‘Wormhole’ links MIT and Stanford

August 22, 2011|By Karen Weintraub, Globe Correspondent
(Kevin Brown )

In a Massachusetts Institute of Technology cafeteria, down the hall from an early radar dish, is the “wormhole,’’ an oddly-shaped plexiglass dome hovering over a video screen. The live signal displayed on the screen shows a similar cafeteria scene at Stanford University, nearly 3,000 miles away in California.

The designers of the installation, who call it the wormhole, say it is meant to encourage random encounters between students and staff at two of the country’s premier technology-oriented universities.

Someone at MIT’s Stata Center for Computer, Information, and Intelligence Sciences, hungry for lunch and conversation, will be able to chat under the dome with a stranger who’s grabbing a morning coffee in Stanford’s Huang Engineering Center. Casual meetings can be held at the wormhole. New ideas may be spurred, new science inspired.

But what it looks like, just a bit, is the cone of silence, the hilariously ineffective hunk of technology from the 1960s TV comedy “Get Smart.’’

The wormhole has one advantage over the sitcom version. It works, or at least it should be working by next week, when students start arriving.

Dorian Gangloff, a PhD student in atomic physics, said he thought the wormhole looked like a 1960s version of somebody’s idea of the future. The idea of a modern-age link with Stanford seemed fun and original, he said. And he might try it, he said, to catch up with a friend at Stanford or to meet someone new.

The idea behind the wormhole was spurred by the identical names of the cafes where both sides of the device sit.
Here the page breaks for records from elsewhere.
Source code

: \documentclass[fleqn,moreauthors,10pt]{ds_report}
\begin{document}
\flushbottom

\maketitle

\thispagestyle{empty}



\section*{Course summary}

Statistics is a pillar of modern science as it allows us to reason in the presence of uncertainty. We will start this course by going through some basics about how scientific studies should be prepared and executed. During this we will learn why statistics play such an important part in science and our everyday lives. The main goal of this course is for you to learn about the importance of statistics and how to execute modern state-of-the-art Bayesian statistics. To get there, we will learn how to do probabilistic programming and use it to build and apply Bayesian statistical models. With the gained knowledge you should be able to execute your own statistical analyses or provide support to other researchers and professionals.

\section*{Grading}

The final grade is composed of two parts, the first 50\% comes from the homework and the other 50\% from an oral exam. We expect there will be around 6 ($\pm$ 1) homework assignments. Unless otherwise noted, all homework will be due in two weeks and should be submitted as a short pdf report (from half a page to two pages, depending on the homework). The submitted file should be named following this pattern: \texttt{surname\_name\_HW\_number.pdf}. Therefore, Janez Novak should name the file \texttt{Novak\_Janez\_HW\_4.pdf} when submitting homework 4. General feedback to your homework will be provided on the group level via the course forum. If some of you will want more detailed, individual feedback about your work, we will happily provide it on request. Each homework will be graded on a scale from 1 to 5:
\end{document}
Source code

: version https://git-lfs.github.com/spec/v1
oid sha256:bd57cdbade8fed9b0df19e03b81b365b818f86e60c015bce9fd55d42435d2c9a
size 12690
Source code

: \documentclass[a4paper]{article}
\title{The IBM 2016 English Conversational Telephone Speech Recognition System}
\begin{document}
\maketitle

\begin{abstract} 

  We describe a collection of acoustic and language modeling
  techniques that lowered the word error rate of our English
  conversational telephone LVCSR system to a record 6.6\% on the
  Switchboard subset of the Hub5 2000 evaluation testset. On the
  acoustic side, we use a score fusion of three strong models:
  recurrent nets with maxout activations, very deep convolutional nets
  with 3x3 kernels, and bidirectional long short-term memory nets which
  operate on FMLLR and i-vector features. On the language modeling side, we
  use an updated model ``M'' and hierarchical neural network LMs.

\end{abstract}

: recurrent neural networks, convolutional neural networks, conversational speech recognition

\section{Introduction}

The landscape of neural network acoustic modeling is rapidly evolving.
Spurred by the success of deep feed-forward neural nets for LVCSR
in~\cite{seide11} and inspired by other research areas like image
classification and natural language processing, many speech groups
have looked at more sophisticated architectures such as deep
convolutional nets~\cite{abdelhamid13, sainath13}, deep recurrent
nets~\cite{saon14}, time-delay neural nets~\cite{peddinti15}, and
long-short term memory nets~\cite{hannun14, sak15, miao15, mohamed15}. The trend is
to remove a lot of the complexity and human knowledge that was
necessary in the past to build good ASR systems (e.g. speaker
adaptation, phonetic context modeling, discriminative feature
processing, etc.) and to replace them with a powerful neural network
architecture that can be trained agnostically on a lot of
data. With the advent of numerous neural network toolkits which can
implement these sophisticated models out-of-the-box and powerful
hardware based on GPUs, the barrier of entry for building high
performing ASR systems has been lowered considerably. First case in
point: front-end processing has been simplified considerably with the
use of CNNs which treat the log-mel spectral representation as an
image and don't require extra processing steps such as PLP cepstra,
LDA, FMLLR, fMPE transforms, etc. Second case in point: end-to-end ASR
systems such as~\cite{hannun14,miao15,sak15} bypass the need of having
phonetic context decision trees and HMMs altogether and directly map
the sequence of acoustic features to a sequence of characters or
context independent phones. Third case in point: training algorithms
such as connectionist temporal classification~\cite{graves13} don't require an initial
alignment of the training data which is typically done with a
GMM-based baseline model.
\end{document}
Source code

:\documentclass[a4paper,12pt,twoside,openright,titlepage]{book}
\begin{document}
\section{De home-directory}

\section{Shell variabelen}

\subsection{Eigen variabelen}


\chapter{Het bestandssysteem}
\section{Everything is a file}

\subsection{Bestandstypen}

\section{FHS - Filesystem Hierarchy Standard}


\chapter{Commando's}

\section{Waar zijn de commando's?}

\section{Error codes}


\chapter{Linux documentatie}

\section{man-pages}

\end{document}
Bert and Candace Forbes, who founded and sold a successful circuit board company to Intel in 2000, donated money for cafes on both campuses - each called the Forbes Family Cafe - and for the two devices at either end of the wormhole.

Bert was from the MIT Class of 1966 and went to Stanford for graduate school; Candace also attended Stanford, as did their son. Theirs was a small family-run company. (They are not related to “the very, very rich’’ magazine-owning Forbes clan, Candace said.) That’s why they wanted “family cafes’’ at each school, and why they love the idea of people connecting with each other from different campuses.

“It’s kind of like a foreign-exchange program for each end of the country,’’ Bert said, adding that talking face-to-face beats the texting that he sees young people doing too often.

“Just sparking conversation is pretty cool,’’ Candace added.

But the original idea, to set up a microphone and a video screen, would not have worked in two of the most technologically innovative places on earth.